- [Action item]: Could you please find each line in the records that contains the word "LastModifiedDateTime" and copy it?

- [Records shown]:
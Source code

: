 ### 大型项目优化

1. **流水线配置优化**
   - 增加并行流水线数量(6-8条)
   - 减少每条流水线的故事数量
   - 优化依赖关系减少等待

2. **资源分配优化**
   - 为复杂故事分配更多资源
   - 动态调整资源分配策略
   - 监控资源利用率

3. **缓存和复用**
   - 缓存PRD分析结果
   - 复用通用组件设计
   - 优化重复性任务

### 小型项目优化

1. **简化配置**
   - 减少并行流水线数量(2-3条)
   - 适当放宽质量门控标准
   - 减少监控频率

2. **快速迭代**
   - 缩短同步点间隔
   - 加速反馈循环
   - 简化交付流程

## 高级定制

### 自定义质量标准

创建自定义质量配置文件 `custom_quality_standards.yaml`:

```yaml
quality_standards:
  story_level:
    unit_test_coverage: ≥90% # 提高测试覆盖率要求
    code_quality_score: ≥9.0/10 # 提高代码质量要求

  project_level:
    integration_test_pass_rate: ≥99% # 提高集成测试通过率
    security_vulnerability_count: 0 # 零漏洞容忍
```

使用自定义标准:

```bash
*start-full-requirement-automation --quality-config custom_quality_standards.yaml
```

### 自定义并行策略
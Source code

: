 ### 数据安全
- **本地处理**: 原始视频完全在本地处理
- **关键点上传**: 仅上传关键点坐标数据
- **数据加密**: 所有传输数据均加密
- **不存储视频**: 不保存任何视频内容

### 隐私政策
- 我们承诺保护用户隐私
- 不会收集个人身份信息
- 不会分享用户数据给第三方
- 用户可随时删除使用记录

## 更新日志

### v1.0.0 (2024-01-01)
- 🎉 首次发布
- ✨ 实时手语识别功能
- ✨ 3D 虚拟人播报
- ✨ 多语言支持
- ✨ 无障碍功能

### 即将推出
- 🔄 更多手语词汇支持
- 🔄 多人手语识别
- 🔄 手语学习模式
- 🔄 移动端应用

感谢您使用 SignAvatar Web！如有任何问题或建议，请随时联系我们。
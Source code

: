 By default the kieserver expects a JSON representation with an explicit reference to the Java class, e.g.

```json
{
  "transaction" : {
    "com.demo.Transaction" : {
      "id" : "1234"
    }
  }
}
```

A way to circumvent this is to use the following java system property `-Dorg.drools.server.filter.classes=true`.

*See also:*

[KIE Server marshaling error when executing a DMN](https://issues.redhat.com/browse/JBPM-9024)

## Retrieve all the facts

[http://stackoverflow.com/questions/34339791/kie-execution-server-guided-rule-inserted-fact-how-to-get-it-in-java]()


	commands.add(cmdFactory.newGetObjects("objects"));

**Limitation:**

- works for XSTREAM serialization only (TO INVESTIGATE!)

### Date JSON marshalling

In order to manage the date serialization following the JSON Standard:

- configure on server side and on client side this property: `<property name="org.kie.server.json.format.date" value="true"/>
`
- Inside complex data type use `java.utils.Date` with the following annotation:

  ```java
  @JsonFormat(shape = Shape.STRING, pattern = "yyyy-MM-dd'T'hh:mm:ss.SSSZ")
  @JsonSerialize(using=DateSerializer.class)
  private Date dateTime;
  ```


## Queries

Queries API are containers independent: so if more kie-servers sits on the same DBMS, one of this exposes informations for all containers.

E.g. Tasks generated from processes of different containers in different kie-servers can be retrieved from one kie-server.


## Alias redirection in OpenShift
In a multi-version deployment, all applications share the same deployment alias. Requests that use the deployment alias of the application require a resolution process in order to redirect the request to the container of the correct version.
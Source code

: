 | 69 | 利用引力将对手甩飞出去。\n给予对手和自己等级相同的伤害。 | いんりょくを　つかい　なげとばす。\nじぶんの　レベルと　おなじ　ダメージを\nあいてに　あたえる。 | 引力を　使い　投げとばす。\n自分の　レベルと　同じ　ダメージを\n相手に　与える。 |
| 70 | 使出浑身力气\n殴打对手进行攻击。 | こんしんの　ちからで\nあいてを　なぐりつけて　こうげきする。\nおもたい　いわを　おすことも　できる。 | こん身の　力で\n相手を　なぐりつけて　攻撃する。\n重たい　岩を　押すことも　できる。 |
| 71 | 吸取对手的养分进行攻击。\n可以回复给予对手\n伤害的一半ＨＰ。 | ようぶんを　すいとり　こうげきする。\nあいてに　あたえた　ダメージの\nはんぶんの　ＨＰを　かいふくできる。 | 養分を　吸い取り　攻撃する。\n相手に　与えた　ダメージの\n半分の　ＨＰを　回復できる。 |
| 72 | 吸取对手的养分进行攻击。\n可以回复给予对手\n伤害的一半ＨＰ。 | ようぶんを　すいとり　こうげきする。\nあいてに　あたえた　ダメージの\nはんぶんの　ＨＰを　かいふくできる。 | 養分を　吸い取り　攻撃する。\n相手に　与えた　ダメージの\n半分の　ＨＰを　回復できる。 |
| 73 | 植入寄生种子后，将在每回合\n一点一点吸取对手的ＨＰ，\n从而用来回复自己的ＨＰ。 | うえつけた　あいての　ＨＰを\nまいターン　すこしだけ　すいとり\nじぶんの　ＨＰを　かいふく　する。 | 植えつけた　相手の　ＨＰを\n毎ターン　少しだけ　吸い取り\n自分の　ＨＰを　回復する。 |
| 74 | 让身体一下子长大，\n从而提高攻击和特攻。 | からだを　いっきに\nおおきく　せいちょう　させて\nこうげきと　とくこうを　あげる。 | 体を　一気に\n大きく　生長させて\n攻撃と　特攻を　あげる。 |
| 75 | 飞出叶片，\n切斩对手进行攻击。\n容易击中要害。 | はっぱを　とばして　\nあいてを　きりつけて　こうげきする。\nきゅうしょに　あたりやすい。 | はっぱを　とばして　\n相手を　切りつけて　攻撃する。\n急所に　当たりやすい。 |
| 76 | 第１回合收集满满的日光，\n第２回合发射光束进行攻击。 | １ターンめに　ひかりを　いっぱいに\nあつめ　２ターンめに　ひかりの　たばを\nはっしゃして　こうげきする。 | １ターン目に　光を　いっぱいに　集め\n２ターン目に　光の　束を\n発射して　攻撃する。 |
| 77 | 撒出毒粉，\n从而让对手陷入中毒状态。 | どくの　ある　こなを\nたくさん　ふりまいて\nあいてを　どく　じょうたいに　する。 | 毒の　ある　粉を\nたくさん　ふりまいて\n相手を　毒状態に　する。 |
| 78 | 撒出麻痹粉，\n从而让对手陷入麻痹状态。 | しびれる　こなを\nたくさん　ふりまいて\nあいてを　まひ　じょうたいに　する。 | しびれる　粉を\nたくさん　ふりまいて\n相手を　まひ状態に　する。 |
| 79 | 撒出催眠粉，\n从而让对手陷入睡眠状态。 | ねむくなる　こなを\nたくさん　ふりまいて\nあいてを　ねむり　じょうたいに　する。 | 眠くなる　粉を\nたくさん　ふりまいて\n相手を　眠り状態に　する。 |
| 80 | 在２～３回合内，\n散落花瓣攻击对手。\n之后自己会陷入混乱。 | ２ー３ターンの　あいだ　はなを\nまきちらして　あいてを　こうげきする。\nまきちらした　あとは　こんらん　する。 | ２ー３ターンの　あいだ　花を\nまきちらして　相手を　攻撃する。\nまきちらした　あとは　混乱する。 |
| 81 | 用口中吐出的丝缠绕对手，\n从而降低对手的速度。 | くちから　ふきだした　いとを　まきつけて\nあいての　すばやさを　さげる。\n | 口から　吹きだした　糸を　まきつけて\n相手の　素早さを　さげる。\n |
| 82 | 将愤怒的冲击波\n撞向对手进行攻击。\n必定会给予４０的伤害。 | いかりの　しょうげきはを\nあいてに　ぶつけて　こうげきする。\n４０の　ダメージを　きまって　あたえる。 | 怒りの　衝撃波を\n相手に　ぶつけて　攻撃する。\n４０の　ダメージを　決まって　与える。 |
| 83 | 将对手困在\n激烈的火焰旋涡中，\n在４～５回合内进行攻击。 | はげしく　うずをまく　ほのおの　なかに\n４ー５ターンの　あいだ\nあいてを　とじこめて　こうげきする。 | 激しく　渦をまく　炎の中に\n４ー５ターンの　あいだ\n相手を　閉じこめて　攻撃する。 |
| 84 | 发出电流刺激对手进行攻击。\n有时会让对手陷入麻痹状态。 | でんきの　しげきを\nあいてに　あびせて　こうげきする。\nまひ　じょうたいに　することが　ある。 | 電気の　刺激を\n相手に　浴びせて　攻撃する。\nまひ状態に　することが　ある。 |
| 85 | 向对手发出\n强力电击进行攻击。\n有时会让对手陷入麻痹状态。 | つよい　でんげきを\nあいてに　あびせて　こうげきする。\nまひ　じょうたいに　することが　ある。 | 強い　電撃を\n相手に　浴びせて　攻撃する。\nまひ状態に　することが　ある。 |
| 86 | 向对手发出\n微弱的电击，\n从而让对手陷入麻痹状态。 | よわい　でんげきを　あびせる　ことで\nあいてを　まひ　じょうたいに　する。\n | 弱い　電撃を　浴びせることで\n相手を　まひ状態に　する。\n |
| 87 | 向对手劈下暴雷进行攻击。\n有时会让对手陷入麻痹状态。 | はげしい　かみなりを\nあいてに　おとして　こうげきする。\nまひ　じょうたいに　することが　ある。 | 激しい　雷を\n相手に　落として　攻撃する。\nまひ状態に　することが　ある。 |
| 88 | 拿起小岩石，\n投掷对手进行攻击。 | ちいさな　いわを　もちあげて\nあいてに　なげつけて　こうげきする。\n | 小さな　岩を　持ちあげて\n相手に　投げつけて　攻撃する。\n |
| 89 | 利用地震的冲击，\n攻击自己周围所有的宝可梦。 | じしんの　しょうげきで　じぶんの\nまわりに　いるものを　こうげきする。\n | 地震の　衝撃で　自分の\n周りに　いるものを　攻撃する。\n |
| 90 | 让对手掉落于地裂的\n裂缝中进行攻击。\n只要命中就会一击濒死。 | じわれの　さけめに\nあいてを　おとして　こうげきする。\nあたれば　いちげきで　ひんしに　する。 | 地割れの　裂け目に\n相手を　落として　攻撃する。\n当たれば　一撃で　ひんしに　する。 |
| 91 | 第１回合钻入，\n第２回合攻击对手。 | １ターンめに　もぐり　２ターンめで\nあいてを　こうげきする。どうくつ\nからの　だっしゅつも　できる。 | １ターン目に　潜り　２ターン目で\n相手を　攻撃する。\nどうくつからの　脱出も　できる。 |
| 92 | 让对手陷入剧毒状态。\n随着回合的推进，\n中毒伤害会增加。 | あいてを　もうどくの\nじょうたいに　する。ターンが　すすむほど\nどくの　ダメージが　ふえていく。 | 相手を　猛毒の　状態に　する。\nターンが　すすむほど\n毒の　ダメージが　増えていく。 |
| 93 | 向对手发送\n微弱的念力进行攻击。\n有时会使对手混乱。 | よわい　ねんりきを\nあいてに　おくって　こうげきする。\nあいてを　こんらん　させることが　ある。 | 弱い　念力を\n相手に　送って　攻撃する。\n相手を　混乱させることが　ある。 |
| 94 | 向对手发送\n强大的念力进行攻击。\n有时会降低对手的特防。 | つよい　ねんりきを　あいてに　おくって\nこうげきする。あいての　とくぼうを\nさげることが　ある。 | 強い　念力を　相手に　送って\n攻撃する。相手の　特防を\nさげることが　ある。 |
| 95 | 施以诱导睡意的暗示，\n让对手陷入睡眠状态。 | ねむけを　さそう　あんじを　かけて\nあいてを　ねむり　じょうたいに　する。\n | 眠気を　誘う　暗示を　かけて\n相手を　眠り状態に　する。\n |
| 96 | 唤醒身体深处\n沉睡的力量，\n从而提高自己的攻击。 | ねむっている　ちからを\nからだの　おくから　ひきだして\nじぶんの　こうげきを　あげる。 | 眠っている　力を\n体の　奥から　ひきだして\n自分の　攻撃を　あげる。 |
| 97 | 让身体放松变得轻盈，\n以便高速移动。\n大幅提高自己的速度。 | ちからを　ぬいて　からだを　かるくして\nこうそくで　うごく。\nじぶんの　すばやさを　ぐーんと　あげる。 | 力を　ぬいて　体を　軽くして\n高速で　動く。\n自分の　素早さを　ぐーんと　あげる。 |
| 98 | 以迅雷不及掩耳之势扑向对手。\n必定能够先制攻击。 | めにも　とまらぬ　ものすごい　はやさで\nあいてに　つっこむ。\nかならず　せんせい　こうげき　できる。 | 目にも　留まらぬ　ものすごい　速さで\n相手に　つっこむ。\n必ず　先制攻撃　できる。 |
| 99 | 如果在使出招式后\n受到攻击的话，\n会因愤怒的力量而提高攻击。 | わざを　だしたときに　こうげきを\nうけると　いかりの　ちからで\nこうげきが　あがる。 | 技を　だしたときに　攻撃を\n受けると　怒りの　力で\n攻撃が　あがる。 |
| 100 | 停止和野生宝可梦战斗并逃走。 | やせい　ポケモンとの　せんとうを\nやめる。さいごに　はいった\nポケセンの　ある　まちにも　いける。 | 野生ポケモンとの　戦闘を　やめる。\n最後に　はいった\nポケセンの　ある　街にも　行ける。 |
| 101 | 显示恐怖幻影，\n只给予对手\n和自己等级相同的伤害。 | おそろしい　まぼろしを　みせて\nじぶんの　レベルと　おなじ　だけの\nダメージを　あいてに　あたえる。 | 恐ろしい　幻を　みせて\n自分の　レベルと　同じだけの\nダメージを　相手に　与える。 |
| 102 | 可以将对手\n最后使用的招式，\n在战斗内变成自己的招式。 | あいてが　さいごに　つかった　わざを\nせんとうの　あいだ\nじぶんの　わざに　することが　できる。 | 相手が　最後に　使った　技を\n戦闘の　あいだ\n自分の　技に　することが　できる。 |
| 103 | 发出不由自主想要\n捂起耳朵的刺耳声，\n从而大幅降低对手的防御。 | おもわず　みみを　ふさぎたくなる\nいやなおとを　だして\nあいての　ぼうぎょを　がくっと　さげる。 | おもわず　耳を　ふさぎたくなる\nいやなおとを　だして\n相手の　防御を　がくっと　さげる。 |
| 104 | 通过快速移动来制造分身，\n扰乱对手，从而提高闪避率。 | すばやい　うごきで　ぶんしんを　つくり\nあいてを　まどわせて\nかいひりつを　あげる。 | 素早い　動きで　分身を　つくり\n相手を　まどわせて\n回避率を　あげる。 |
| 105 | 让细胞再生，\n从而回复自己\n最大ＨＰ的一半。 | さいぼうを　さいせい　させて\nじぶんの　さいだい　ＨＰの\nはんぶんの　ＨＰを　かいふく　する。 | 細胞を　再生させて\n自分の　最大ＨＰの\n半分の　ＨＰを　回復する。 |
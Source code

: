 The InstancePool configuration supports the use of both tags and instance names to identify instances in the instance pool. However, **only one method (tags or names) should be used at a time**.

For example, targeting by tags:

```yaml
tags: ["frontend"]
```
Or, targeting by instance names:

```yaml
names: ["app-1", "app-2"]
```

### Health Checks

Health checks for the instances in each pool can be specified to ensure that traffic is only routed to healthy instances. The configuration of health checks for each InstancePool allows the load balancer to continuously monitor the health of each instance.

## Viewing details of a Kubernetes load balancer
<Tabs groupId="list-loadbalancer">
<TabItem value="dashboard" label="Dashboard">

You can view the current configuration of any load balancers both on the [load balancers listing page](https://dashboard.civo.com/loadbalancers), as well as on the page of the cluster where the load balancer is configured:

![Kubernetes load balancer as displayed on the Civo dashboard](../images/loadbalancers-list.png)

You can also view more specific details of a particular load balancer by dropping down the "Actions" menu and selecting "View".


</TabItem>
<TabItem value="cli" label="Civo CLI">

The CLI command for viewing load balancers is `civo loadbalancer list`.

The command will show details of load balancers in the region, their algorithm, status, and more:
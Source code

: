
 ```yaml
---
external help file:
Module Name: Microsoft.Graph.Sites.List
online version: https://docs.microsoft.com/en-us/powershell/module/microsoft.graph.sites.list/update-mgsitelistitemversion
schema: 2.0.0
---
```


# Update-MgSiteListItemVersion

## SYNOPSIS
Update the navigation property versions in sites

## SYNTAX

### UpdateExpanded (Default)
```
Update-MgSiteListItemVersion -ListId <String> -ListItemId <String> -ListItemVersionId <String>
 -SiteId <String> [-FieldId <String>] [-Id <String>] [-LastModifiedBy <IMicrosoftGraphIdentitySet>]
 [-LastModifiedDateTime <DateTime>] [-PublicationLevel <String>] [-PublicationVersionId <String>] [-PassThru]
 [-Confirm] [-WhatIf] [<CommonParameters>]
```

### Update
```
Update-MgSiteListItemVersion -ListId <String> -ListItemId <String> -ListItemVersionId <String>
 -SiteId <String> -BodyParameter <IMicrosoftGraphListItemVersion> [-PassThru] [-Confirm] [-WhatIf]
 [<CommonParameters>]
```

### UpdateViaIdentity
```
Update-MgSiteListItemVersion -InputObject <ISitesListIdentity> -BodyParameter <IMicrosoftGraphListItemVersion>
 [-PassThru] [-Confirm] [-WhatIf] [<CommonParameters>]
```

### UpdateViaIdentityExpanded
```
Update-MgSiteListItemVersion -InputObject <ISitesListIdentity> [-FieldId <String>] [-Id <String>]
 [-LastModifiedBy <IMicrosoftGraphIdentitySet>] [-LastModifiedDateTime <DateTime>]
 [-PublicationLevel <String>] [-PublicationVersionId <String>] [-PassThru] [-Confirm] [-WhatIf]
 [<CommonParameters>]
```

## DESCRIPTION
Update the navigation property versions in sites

- [Answer box]:
 [-LastModifiedDateTime <DateTime>] [-PublicationLevel <String>] [-PublicationVersionId <String>] [-PassThru]
 [-LastModifiedBy <IMicrosoftGraphIdentitySet>] [-LastModifiedDateTime <DateTime>]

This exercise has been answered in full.